間違った事実?

道路標識の見間違い
「間違った事実」という文言は、割と流通しているような気がする。
だが、「間違った事実」という言い方は正しいのか?
『それは「間違った事実」なのではないか?』という問いは、正しいのか?
などというように、世間の多くの人たちによって、常にそれは「正しいのか?」と問い詰められる。

間違いを注目する
正しい事を求めるのはなぜか。

それは、正しい事に、間違いは無いからだ。

と同時に、「間違った事実」が存在するとすれば、それは世間の多くの人々の注目の的となる。
「正しい事」に執着する人々は、「過ち」に対しても敏感になりがちなようである。
そして、過ち探しのパズルに快楽的にのめりこむ。

間違いという言葉は、真実と違う事とか誤りとかの意味を持っている。
過失とか過ち、事故とかも「間違い」という言い方で通る場合もある。
「若い男女が間違いを起こす」なんてことも良く聞くが、これは男女間の分別の無い情事のことのようである。
とすれば、そのような「間違い」は、若い男女間に起こりがちな「事実」と言えるかもしれない。
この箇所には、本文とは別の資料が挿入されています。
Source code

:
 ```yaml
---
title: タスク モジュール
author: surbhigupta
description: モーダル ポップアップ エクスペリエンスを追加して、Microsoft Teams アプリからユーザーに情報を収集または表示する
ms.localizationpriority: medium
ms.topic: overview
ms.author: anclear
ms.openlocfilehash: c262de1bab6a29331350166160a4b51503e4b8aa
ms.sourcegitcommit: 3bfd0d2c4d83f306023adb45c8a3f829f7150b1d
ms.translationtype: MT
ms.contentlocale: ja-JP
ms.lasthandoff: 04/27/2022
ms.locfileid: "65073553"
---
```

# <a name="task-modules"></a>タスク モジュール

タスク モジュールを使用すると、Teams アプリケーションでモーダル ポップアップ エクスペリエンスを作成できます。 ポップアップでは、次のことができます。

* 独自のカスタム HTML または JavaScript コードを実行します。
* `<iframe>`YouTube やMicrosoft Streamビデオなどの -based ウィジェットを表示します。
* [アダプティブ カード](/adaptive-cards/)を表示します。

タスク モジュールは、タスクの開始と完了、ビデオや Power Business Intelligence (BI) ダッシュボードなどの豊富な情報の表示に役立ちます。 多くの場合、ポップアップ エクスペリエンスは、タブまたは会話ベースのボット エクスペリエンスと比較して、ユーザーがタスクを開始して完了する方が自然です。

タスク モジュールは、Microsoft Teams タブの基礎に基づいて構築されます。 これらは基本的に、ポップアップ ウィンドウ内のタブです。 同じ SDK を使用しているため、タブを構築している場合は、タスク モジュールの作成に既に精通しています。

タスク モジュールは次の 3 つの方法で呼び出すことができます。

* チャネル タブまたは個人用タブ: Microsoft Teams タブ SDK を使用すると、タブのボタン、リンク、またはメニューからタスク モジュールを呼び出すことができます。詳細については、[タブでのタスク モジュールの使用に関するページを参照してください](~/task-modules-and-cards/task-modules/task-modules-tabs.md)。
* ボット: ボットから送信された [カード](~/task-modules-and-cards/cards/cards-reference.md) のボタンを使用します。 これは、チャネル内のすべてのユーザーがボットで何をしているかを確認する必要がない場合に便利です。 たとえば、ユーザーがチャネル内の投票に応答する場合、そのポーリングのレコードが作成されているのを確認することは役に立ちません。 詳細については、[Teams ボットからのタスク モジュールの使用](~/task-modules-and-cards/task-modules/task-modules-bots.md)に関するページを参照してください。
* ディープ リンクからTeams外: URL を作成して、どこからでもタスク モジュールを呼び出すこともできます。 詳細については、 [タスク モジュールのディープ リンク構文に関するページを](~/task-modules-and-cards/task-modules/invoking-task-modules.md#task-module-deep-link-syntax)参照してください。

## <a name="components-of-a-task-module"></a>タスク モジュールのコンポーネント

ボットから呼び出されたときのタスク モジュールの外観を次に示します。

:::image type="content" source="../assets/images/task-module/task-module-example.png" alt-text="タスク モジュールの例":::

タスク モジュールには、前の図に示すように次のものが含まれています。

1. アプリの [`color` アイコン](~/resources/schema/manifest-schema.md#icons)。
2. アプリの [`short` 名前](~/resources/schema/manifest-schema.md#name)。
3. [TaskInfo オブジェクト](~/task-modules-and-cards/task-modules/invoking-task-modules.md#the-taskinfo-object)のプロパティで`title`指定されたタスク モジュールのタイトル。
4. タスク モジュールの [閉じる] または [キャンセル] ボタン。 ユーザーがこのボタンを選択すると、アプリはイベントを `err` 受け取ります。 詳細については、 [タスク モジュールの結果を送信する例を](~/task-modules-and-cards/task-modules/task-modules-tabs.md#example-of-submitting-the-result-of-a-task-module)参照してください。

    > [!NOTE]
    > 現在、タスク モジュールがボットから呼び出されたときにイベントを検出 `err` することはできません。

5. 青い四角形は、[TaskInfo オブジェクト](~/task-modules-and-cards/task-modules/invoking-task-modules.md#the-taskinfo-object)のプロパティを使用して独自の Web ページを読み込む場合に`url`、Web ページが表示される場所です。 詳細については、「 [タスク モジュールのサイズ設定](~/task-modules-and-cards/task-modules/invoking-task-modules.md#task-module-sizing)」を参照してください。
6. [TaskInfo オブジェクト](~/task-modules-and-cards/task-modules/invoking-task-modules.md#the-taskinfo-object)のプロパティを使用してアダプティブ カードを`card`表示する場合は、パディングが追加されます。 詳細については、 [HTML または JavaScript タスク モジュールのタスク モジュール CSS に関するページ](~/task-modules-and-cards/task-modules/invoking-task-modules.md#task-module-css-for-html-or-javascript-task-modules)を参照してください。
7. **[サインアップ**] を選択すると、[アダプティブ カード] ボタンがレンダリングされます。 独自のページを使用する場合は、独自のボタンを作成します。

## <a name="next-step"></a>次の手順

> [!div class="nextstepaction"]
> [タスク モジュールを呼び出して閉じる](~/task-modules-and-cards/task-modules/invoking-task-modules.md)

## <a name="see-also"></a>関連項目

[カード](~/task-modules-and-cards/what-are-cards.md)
世間に間違いはあふれているが、「間違った事実」はどうだろう。
事実とは、平ったく言えば、実際に起こった事柄のこと。
多くの人々にとって意外ではあっても、それが実際に起こった事柄なら、「意外な事実」は存在する。
そして、その「意外な事実」の出現によって、今までの事実認識が誤っていたと判明すると、今まで事実だったことは「間違った事実」ということになるのだろう。
例えば古代ギリシャのプトレマイオスとかいう方が打ち出した「天動説」という過去の事実は「間違った事実」であったということになる。

身の安全か、快楽か
世間の多くの人たちは、なぜ「正しい事」を求めるのだろう。

それは「正しい事」は間違いなく身の安全を保障してくれるという信心があるから。

そして、自身の身の安全を再確認するために、世間の多くの人々は「間違った事実」に注目する。
「間違った事実」は事実よりもセンセーショナルであるかも知れない。
今となっては正しい地動説よりも、間違った天動説の方が、きらびやかな天体ショーを見せてくれるかもという期待感もあり得る。
科学的な正論で塗り固められているような現代。
それに反して、間違いをおかすことは、神秘的な古代を覗いてみたいという欲望の現れであるのかも知れない。
間違いをおかすことに快楽的なスリルを感じてしまう間違った衝動。

世間に「正しい事」はあふれている。
誰もが「正しい事」を言う。
世の中は「正しい事」で均らされて平坦に仕上がっている。

だが世の中には、平坦で単調な「正しい事」には飽き飽きしているという人たちもいることだろう。
「正しい事」なんか、どこにも無いさ。
そういう人たちは、「間違った事実」を待ち望んでいるのかも知れない。
パズルを解こうとするかのように。